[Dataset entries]
════════
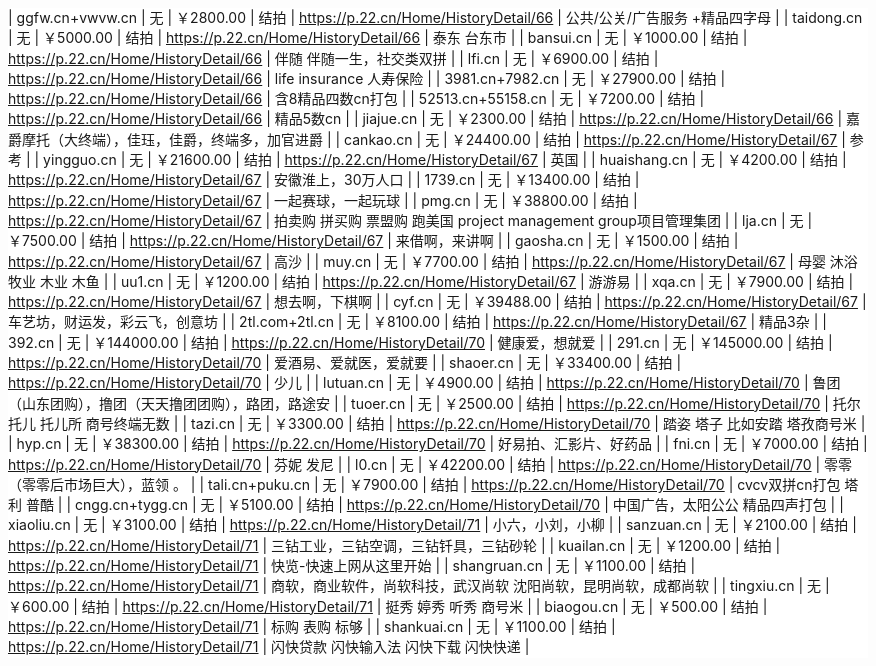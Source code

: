 | ggfw.cn+vwvw.cn | 无 | ￥2800.00 | 结拍 | https://p.22.cn/Home/HistoryDetail/66 | 公共/公关/广告服务 +精品四字母 | 
| taidong.cn | 无 | ￥5000.00 | 结拍 | https://p.22.cn/Home/HistoryDetail/66 | 泰东  台东市 | 
| bansui.cn | 无 | ￥1000.00 | 结拍 | https://p.22.cn/Home/HistoryDetail/66 | 伴随 伴随一生，社交类双拼 | 
| lfi.cn | 无 | ￥6900.00 | 结拍 | https://p.22.cn/Home/HistoryDetail/66 | life insurance 人寿保险 | 
| 3981.cn+7982.cn | 无 | ￥27900.00 | 结拍 | https://p.22.cn/Home/HistoryDetail/66 | 含8精品四数cn打包 | 
| 52513.cn+55158.cn | 无 | ￥7200.00 | 结拍 | https://p.22.cn/Home/HistoryDetail/66 | 精品5数cn | 
| jiajue.cn | 无 | ￥2300.00 | 结拍 | https://p.22.cn/Home/HistoryDetail/66 | 嘉爵摩托（大终端），佳珏，佳爵，终端多，加官进爵 | 
| cankao.cn | 无 | ￥24400.00 | 结拍 | https://p.22.cn/Home/HistoryDetail/67 | 参考 | 
| yingguo.cn | 无 | ￥21600.00 | 结拍 | https://p.22.cn/Home/HistoryDetail/67 | 英国 | 
| huaishang.cn | 无 | ￥4200.00 | 结拍 | https://p.22.cn/Home/HistoryDetail/67 | 安徽淮上，30万人口 | 
| 1739.cn | 无 | ￥13400.00 | 结拍 | https://p.22.cn/Home/HistoryDetail/67 | 一起赛球，一起玩球 | 
| pmg.cn | 无 | ￥38800.00 | 结拍 | https://p.22.cn/Home/HistoryDetail/67 | 拍卖购 拼买购 票盟购 跑美国   project management group项目管理集团 | 
| lja.cn | 无 | ￥7500.00 | 结拍 | https://p.22.cn/Home/HistoryDetail/67 | 来借啊，来讲啊 | 
| gaosha.cn | 无 | ￥1500.00 | 结拍 | https://p.22.cn/Home/HistoryDetail/67 | 高沙 | 
| muy.cn | 无 | ￥7700.00 | 结拍 | https://p.22.cn/Home/HistoryDetail/67 | 母婴 沐浴 牧业 木业 木鱼  | 
| uu1.cn | 无 | ￥1200.00 | 结拍 | https://p.22.cn/Home/HistoryDetail/67 | 游游易 | 
| xqa.cn | 无 | ￥7900.00 | 结拍 | https://p.22.cn/Home/HistoryDetail/67 | 想去啊，下棋啊 | 
| cyf.cn | 无 | ￥39488.00 | 结拍 | https://p.22.cn/Home/HistoryDetail/67 | 车艺坊，财运发，彩云飞，创意坊 | 
| 2tl.com+2tl.cn | 无 | ￥8100.00 | 结拍 | https://p.22.cn/Home/HistoryDetail/67 | 精品3杂 | 
| 392.cn | 无 | ￥144000.00 | 结拍 | https://p.22.cn/Home/HistoryDetail/70 | 健康爱，想就爱 | 
| 291.cn | 无 | ￥145000.00 | 结拍 | https://p.22.cn/Home/HistoryDetail/70 | 爱酒易、爱就医，爱就要 | 
| shaoer.cn | 无 | ￥33400.00 | 结拍 | https://p.22.cn/Home/HistoryDetail/70 | 少儿 | 
| lutuan.cn | 无 | ￥4900.00 | 结拍 | https://p.22.cn/Home/HistoryDetail/70 | 鲁团（山东团购），撸团（天天撸团团购），路团，路途安 | 
| tuoer.cn | 无 | ￥2500.00 | 结拍 | https://p.22.cn/Home/HistoryDetail/70 | 托尔 托儿 托儿所 商号终端无数 | 
| tazi.cn | 无 | ￥3300.00 | 结拍 | https://p.22.cn/Home/HistoryDetail/70 | 踏姿 塔子  比如安踏 塔孜商号米 | 
| hyp.cn | 无 | ￥38300.00 | 结拍 | https://p.22.cn/Home/HistoryDetail/70 | 好易拍、汇影片、好药品 | 
| fni.cn | 无 | ￥7000.00 | 结拍 | https://p.22.cn/Home/HistoryDetail/70 | 芬妮  发尼  | 
| l0.cn | 无 | ￥42200.00 | 结拍 | https://p.22.cn/Home/HistoryDetail/70 | 零零（零零后市场巨大），蓝领 。  | 
| tali.cn+puku.cn | 无 | ￥7900.00 | 结拍 | https://p.22.cn/Home/HistoryDetail/70 | cvcv双拼cn打包    塔利   普酷  | 
| cngg.cn+tygg.cn | 无 | ￥5100.00 | 结拍 | https://p.22.cn/Home/HistoryDetail/70 | 中国广告，太阳公公 精品四声打包   | 
| xiaoliu.cn | 无 | ￥3100.00 | 结拍 | https://p.22.cn/Home/HistoryDetail/71 | 小六，小刘，小柳 | 
| sanzuan.cn | 无 | ￥2100.00 | 结拍 | https://p.22.cn/Home/HistoryDetail/71 | 三钻工业，三钻空调，三钻钎具，三钻砂轮 | 
| kuailan.cn | 无 | ￥1200.00 | 结拍 | https://p.22.cn/Home/HistoryDetail/71 | 快览-快速上网从这里开始 | 
| shangruan.cn | 无 | ￥1100.00 | 结拍 | https://p.22.cn/Home/HistoryDetail/71 | 商软，商业软件，尚软科技，武汉尚软 沈阳尚软，昆明尚软，成都尚软 | 
| tingxiu.cn | 无 | ￥600.00 | 结拍 | https://p.22.cn/Home/HistoryDetail/71 | 挺秀 婷秀 听秀 商号米 | 
| biaogou.cn | 无 | ￥500.00 | 结拍 | https://p.22.cn/Home/HistoryDetail/71 | 标购 表购 标够 | 
| shankuai.cn | 无 | ￥1100.00 | 结拍 | https://p.22.cn/Home/HistoryDetail/71 | 闪快贷款   闪快输入法  闪快下载  闪快快递 |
════════
▶ [WHAT YOU WILL DO]
Leave out the pictures and reproduce the rest of the records exactly.

▶ [RESPONSE AREA]
Source code

: | ggfw.cn+vwvw.cn | 无 | ￥2800.00 | 结拍 | https://p.22.cn/Home/HistoryDetail/66 | 公共/公关/广告服务 +精品四字母 | 
| taidong.cn | 无 | ￥5000.00 | 结拍 | https://p.22.cn/Home/HistoryDetail/66 | 泰东  台东市 | 
| bansui.cn | 无 | ￥1000.00 | 结拍 | https://p.22.cn/Home/HistoryDetail/66 | 伴随 伴随一生，社交类双拼 | 
| lfi.cn | 无 | ￥6900.00 | 结拍 | https://p.22.cn/Home/HistoryDetail/66 | life insurance 人寿保险 | 
| 3981.cn+7982.cn | 无 | ￥27900.00 | 结拍 | https://p.22.cn/Home/HistoryDetail/66 | 含8精品四数cn打包 | 
| 52513.cn+55158.cn | 无 | ￥7200.00 | 结拍 | https://p.22.cn/Home/HistoryDetail/66 | 精品5数cn | 
| jiajue.cn | 无 | ￥2300.00 | 结拍 | https://p.22.cn/Home/HistoryDetail/66 | 嘉爵摩托（大终端），佳珏，佳爵，终端多，加官进爵 | 
| cankao.cn | 无 | ￥24400.00 | 结拍 | https://p.22.cn/Home/HistoryDetail/67 | 参考 | 
| yingguo.cn | 无 | ￥21600.00 | 结拍 | https://p.22.cn/Home/HistoryDetail/67 | 英国 | 
| huaishang.cn | 无 | ￥4200.00 | 结拍 | https://p.22.cn/Home/HistoryDetail/67 | 安徽淮上，30万人口 | 
| 1739.cn | 无 | ￥13400.00 | 结拍 | https://p.22.cn/Home/HistoryDetail/67 | 一起赛球，一起玩球 | 
| pmg.cn | 无 | ￥38800.00 | 结拍 | https://p.22.cn/Home/HistoryDetail/67 | 拍卖购 拼买购 票盟购 跑美国   project management group项目管理集团 | 
| lja.cn | 无 | ￥7500.00 | 结拍 | https://p.22.cn/Home/HistoryDetail/67 | 来借啊，来讲啊 | 
| gaosha.cn | 无 | ￥1500.00 | 结拍 | https://p.22.cn/Home/HistoryDetail/67 | 高沙 | 
| muy.cn | 无 | ￥7700.00 | 结拍 | https://p.22.cn/Home/HistoryDetail/67 | 母婴 沐浴 牧业 木业 木鱼  | 
| uu1.cn | 无 | ￥1200.00 | 结拍 | https://p.22.cn/Home/HistoryDetail/67 | 游游易 | 
| xqa.cn | 无 | ￥7900.00 | 结拍 | https://p.22.cn/Home/HistoryDetail/67 | 想去啊，下棋啊 | 
| cyf.cn | 无 | ￥39488.00 | 结拍 | https://p.22.cn/Home/HistoryDetail/67 | 车艺坊，财运发，彩云飞，创意坊 | 
| 2tl.com+2tl.cn | 无 | ￥8100.00 | 结拍 | https://p.22.cn/Home/HistoryDetail/67 | 精品3杂 | 
| 392.cn | 无 | ￥144000.00 | 结拍 | https://p.22.cn/Home/HistoryDetail/70 | 健康爱，想就爱 | 
| 291.cn | 无 | ￥145000.00 | 结拍 | https://p.22.cn/Home/HistoryDetail/70 | 爱酒易、爱就医，爱就要 | 
| shaoer.cn | 无 | ￥33400.00 | 结拍 | https://p.22.cn/Home/HistoryDetail/70 | 少儿 | 
| lutuan.cn | 无 | ￥4900.00 | 结拍 | https://p.22.cn/Home/HistoryDetail/70 | 鲁团（山东团购），撸团（天天撸团团购），路团，路途安 | 
| tuoer.cn | 无 | ￥2500.00 | 结拍 | https://p.22.cn/Home/HistoryDetail/70 | 托尔 托儿 托儿所 商号终端无数 | 
| tazi.cn | 无 | ￥3300.00 | 结拍 | https://p.22.cn/Home/HistoryDetail/70 | 踏姿 塔子  比如安踏 塔孜商号米 | 
| hyp.cn | 无 | ￥38300.00 | 结拍 | https://p.22.cn/Home/HistoryDetail/70 | 好易拍、汇影片、好药品 | 
| fni.cn | 无 | ￥7000.00 | 结拍 | https://p.22.cn/Home/HistoryDetail/70 | 芬妮  发尼  | 
| l0.cn | 无 | ￥42200.00 | 结拍 | https://p.22.cn/Home/HistoryDetail/70 | 零零（零零后市场巨大），蓝领 。  | 
| tali.cn+puku.cn | 无 | ￥7900.00 | 结拍 | https://p.22.cn/Home/HistoryDetail/70 | cvcv双拼cn打包    塔利   普酷  | 
| cngg.cn+tygg.cn | 无 | ￥5100.00 | 结拍 | https://p.22.cn/Home/HistoryDetail/70 | 中国广告，太阳公公 精品四声打包   | 
| xiaoliu.cn | 无 | ￥3100.00 | 结拍 | https://p.22.cn/Home/HistoryDetail/71 | 小六，小刘，小柳 | 
| sanzuan.cn | 无 | ￥2100.00 | 结拍 | https://p.22.cn/Home/HistoryDetail/71 | 三钻工业，三钻空调，三钻钎具，三钻砂轮 | 
| kuailan.cn | 无 | ￥1200.00 | 结拍 | https://p.22.cn/Home/HistoryDetail/71 | 快览-快速上网从这里开始 | 
| shangruan.cn | 无 | ￥1100.00 | 结拍 | https://p.22.cn/Home/HistoryDetail/71 | 商软，商业软件，尚软科技，武汉尚软 沈阳尚软，昆明尚软，成都尚软 | 
| tingxiu.cn | 无 | ￥600.00 | 结拍 | https://p.22.cn/Home/HistoryDetail/71 | 挺秀 婷秀 听秀 商号米 | 
| biaogou.cn | 无 | ￥500.00 | 结拍 | https://p.22.cn/Home/HistoryDetail/71 | 标购 表购 标够 | 
| shankuai.cn | 无 | ￥1100.00 | 结拍 | https://p.22.cn/Home/HistoryDetail/71 | 闪快贷款   闪快输入法  闪快下载  闪快快递 |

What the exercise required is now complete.